Data extracts Start Marker

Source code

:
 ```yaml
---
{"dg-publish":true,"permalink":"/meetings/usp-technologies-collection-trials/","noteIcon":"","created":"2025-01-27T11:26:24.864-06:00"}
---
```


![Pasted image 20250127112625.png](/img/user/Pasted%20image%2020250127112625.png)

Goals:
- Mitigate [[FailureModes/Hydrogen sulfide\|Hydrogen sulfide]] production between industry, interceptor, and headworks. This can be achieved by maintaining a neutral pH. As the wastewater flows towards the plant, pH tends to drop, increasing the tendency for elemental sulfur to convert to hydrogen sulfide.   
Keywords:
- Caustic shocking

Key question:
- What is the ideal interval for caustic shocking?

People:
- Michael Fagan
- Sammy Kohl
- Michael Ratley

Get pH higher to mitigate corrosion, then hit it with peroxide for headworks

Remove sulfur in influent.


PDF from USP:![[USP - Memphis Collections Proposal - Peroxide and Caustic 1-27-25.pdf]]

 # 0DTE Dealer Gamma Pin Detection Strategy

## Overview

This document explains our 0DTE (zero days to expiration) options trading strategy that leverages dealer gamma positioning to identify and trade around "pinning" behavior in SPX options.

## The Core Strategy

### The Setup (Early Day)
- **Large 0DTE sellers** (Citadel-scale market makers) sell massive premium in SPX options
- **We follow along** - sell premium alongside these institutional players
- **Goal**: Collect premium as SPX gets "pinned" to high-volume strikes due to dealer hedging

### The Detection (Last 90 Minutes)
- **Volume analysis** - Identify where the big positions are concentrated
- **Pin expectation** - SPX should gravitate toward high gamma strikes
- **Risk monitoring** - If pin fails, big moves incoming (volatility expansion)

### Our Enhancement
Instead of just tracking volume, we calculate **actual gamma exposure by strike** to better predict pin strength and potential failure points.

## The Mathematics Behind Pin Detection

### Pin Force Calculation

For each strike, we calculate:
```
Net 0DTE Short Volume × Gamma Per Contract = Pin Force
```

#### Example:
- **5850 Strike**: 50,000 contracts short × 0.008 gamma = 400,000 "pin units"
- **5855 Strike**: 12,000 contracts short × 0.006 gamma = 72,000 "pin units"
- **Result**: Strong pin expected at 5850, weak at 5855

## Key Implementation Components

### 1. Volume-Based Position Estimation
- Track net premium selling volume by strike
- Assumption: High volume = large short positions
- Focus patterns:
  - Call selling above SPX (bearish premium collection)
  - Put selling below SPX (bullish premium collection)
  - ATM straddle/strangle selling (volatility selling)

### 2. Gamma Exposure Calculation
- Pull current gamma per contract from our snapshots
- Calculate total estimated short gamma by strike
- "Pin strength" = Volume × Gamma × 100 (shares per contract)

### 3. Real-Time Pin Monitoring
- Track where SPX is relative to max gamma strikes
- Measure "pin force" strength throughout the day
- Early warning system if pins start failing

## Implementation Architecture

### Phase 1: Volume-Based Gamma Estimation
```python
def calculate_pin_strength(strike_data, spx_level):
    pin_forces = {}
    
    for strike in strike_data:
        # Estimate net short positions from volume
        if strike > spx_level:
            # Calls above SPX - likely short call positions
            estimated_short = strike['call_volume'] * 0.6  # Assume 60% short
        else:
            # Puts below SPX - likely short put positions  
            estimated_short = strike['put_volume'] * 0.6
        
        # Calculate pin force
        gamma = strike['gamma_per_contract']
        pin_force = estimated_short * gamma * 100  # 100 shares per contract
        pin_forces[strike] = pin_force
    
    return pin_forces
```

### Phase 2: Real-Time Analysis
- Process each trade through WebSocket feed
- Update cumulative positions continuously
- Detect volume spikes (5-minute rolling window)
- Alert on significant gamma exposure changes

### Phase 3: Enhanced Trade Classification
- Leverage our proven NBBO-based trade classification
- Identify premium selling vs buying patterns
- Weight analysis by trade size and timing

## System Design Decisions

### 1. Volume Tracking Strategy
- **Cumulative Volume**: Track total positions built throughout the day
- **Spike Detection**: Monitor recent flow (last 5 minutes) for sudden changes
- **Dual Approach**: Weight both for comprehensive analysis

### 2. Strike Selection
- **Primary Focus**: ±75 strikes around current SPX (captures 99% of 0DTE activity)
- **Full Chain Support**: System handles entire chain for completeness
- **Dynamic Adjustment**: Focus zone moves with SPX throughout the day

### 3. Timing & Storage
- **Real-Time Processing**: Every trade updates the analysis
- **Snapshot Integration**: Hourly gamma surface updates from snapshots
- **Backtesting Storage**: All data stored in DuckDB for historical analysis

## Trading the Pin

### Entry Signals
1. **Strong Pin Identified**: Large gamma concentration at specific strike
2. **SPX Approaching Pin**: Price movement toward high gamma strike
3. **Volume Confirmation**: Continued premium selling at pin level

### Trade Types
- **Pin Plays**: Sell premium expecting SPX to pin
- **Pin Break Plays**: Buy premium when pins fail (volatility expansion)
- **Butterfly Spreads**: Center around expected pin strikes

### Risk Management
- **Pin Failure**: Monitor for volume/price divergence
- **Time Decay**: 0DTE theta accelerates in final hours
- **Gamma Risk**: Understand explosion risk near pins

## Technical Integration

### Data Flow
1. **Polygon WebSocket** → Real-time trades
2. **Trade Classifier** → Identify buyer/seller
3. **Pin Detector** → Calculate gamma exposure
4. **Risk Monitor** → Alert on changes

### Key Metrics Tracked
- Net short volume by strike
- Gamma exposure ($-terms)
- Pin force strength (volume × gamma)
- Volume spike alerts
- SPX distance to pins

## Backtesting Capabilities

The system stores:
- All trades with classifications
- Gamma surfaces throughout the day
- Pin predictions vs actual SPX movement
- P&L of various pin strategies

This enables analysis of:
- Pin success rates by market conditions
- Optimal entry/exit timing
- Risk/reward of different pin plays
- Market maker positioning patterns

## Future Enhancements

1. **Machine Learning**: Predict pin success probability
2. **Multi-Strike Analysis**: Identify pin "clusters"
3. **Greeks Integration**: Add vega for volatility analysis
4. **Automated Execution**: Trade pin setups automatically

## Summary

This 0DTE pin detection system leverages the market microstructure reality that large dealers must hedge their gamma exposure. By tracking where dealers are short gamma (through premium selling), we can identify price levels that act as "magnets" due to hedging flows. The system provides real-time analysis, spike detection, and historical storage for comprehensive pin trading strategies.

Data extracts End Marker

Copy the lines above exactly. Start with the line containing "PDF from USP:![[USP", end with the line containing "### The Setup (Early Day)", and include both.

PDF from USP:![[USP - Memphis Collections Proposal - Peroxide and Caustic 1-27-25.pdf]]

 # 0DTE Dealer Gamma Pin Detection Strategy

## Overview

This document explains our 0DTE (zero days to expiration) options trading strategy that leverages dealer gamma positioning to identify and trade around "pinning" behavior in SPX options.

## The Core Strategy

### The Setup (Early Day)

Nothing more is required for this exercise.